Problem statement:
For the word "preview", give the number of lines in these entries that contain it, with nothing else.

Data records:

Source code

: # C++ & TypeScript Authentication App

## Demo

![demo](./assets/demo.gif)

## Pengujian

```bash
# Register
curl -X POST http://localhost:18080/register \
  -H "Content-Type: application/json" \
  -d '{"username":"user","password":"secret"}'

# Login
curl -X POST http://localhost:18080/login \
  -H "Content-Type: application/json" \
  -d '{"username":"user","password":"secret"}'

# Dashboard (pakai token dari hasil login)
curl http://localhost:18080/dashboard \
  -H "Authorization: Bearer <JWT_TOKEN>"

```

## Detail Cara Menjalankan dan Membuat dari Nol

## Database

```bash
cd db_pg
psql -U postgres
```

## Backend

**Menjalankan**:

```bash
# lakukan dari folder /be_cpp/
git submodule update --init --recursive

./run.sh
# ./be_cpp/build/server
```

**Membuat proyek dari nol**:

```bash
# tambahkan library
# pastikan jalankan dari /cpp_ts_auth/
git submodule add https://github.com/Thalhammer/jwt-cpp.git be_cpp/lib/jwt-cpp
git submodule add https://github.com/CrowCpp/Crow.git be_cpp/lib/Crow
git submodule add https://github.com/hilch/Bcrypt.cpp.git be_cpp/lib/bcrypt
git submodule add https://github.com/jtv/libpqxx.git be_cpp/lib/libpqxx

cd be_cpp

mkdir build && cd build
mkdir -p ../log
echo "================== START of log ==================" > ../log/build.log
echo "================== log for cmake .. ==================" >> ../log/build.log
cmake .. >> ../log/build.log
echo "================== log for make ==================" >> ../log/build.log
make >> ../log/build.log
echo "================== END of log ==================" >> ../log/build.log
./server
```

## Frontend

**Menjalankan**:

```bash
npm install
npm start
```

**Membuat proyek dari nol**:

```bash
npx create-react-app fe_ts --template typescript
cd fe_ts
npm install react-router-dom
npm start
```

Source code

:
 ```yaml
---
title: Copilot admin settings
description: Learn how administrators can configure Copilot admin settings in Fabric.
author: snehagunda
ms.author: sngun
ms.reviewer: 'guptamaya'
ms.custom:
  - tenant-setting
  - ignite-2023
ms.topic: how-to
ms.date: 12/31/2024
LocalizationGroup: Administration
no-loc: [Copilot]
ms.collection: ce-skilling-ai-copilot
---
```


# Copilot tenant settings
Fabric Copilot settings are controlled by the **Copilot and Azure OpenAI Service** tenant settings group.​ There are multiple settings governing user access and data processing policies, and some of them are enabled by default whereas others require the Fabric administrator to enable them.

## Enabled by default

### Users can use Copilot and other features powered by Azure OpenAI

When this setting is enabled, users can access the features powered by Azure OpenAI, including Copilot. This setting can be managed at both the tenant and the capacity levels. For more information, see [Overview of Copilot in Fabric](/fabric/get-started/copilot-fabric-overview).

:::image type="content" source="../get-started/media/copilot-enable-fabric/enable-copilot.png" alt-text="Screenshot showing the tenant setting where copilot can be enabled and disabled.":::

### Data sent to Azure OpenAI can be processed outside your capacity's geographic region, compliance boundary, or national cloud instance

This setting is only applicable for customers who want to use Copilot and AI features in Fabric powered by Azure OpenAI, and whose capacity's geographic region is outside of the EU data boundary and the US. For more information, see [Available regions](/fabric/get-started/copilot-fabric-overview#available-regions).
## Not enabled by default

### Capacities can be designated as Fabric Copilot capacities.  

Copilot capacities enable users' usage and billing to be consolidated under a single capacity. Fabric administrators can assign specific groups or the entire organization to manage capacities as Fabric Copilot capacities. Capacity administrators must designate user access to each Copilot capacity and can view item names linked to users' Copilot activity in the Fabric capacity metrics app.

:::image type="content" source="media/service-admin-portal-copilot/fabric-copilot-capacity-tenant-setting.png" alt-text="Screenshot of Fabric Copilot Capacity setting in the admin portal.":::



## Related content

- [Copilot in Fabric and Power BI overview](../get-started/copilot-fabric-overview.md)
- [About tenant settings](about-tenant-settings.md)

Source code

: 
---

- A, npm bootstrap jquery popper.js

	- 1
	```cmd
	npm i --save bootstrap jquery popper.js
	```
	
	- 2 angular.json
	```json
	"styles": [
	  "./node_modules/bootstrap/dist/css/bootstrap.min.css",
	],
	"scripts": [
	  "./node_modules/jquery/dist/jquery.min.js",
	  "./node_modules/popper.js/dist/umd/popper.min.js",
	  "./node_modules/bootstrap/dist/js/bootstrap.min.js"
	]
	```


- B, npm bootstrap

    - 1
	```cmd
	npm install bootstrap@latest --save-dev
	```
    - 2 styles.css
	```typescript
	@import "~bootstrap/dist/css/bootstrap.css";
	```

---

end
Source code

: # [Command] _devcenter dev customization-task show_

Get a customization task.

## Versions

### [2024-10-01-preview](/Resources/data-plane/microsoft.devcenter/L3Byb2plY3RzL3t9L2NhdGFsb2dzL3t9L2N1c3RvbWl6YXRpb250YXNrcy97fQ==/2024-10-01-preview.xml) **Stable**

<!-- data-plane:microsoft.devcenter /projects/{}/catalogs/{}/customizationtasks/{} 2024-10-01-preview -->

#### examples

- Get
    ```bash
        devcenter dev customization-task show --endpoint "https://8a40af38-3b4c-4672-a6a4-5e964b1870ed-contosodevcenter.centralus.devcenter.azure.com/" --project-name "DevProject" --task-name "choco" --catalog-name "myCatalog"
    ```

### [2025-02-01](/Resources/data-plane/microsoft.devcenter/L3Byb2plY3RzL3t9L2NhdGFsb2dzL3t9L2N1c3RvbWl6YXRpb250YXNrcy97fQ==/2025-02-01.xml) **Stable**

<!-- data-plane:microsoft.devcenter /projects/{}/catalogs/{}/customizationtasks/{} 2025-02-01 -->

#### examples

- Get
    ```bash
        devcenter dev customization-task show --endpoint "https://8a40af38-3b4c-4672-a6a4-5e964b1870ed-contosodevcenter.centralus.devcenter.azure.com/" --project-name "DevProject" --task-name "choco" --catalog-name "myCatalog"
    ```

Task solution:
2